一般講演(ポスター発表) P2-386 (Poster presentation)

市民協働調査に基づく環境教育教材としてのアリ類の有効性の検討

*岩西哲(十日町市立里山科学館キョロロ),高田兼太(大阪市西淀川区)

生物多様性の危機が深刻化する今日、あらゆる世代の生物多様性への理解を深めることが必要とされている。アリ類は現存量が多く、他の動植物と様々な関係を持つこと、食性や営巣場所などが多様で、地球上の幅広い環境に分布し、かつ植生や土壌などの環境条件に種組成が敏感に反応することなどから、優れた環境指標動物であることが知られている。これらの特徴に加え、多くの人にとって馴染み深く、採集が容易な昆虫であることから、身近な環境の生物多様性や生物と環境との結び付きについての理解を深めるための学校・一般向けの環境教育教材として大きな可能性を秘めていると考えられる。そこで、アリ類を教材とした環境教育プログラムの開発を目的として、里山科学館キョロロが主催する市民恊働のアリ相調査を実施し、年齢を問わず参加できる採集調査方法の考案や参加者へのアンケート調査などを行い、学校・一般向けの環境教育教材としてのアリ類の有効性を検討した。

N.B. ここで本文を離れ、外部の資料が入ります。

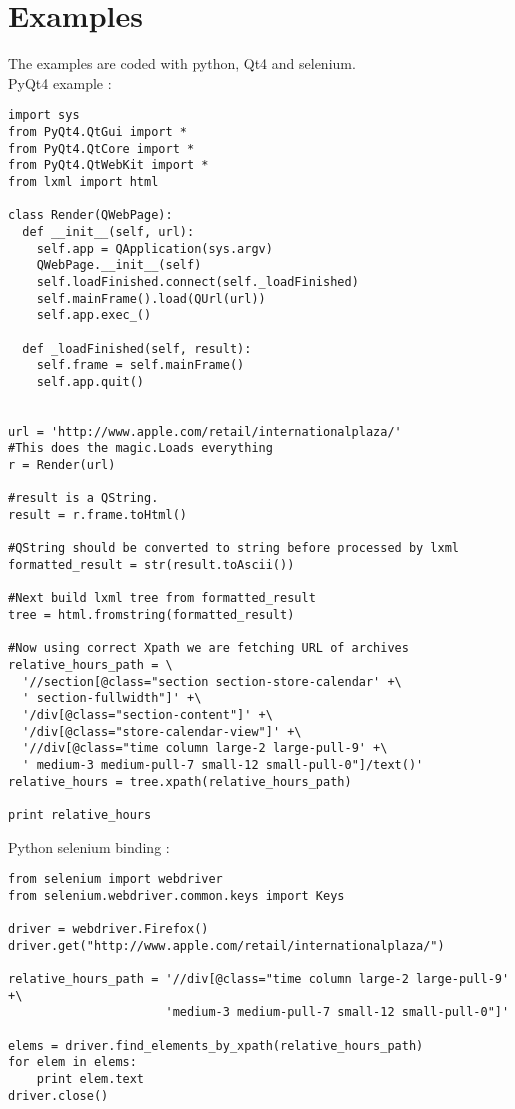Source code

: \section{Examples}

The examples are coded with python, Qt4 and selenium.\\

PyQt4 example \cite{2015}:\\


\begin{lstlisting}
import sys
from PyQt4.QtGui import *
from PyQt4.QtCore import *
from PyQt4.QtWebKit import *
from lxml import html

class Render(QWebPage):
  def __init__(self, url):
    self.app = QApplication(sys.argv)
    QWebPage.__init__(self)
    self.loadFinished.connect(self._loadFinished)
    self.mainFrame().load(QUrl(url))
    self.app.exec_()

  def _loadFinished(self, result):
    self.frame = self.mainFrame()
    self.app.quit()


url = 'http://www.apple.com/retail/internationalplaza/'
#This does the magic.Loads everything
r = Render(url)

#result is a QString.
result = r.frame.toHtml()

#QString should be converted to string before processed by lxml
formatted_result = str(result.toAscii())

#Next build lxml tree from formatted_result
tree = html.fromstring(formatted_result)

#Now using correct Xpath we are fetching URL of archives
relative_hours_path = \
  '//section[@class="section section-store-calendar' +\
  ' section-fullwidth"]' +\
  '/div[@class="section-content"]' +\
  '/div[@class="store-calendar-view"]' +\
  '//div[@class="time column large-2 large-pull-9' +\
  ' medium-3 medium-pull-7 small-12 small-pull-0"]/text()'
relative_hours = tree.xpath(relative_hours_path)

print relative_hours
\end{lstlisting}

Python selenium binding \cite{Muthukad2014}:\\

\lstset{caption=Selenium binding}

\begin{lstlisting}
from selenium import webdriver
from selenium.webdriver.common.keys import Keys

driver = webdriver.Firefox()
driver.get("http://www.apple.com/retail/internationalplaza/")

relative_hours_path = '//div[@class="time column large-2 large-pull-9' +\
                      'medium-3 medium-pull-7 small-12 small-pull-0"]'

elems = driver.find_elements_by_xpath(relative_hours_path)
for elem in elems:
    print elem.text
driver.close()
\end{lstlisting}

まず、新潟県十日町市内の公園や神社等の緑地27地点において、低年齢の子ども達にも行える簡便な見つけ捕り法によるアリ相調査を行った。この結果、4亜科20属39種のアリが採集され、緑地あたりの採集種数は10.0種類だった。また、NMDS法により採集されたアリの種構成に基づいてこれら27地点を序列化したところ、アリの種構成が各緑地の景観や周辺環境と関連していることが示された。

また、市民恊働調査の参加者に対するアンケートを行い、調査に参加しての感想を聞いたところ、年齢や性別を問わず、大部分の参加者が活動を楽しめていたことや、活動を通して身近な環境における生物多様性を実感できたことが窺えた。

これらの結果から、アリ相調査が、幅広い世代に身近な環境の生物多様性や環境と生物との結びつきを実感させる上で有効な環境教育プログラムとなりうることが示唆された。